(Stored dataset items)
+---+
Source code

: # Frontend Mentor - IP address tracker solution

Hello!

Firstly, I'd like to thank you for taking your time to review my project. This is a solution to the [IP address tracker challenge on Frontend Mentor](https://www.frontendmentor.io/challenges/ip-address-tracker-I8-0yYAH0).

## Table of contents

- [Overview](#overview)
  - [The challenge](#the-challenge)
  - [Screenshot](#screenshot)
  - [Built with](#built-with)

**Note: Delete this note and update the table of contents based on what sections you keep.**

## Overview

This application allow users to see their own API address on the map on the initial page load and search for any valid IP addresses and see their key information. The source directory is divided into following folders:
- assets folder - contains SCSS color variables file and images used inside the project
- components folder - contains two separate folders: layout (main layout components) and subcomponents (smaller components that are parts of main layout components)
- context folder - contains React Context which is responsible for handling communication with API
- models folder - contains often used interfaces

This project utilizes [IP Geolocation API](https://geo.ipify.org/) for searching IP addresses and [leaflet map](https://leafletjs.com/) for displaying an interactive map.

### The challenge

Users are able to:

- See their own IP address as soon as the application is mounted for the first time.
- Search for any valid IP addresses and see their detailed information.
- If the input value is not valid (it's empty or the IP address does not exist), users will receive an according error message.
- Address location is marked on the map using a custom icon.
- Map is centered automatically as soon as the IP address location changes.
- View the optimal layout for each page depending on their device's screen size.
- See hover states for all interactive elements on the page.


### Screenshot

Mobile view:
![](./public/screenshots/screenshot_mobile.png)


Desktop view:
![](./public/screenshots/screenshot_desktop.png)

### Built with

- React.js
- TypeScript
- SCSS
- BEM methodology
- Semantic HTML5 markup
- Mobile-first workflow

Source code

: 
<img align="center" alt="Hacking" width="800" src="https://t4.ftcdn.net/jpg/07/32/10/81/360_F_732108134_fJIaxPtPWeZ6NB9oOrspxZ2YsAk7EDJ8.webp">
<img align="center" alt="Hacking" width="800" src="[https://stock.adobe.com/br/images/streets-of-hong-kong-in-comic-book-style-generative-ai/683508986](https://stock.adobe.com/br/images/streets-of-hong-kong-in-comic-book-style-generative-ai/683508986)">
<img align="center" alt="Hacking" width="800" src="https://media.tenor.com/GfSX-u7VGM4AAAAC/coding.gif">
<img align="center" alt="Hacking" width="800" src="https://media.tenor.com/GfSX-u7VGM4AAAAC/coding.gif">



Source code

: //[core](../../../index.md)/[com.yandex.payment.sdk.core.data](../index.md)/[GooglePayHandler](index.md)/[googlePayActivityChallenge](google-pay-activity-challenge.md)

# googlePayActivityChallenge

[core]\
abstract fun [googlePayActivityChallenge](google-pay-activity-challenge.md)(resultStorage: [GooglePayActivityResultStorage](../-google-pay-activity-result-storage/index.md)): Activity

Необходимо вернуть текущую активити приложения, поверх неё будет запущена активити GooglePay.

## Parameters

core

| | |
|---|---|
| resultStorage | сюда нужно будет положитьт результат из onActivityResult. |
+---+
#### Your instructions
Take from the entries every line that has the string "layout".

#### Task output
- components folder - contains two separate folders: layout (main layout components) and subcomponents (smaller components that are parts of main layout components)
- View the optimal layout for each page depending on their device's screen size.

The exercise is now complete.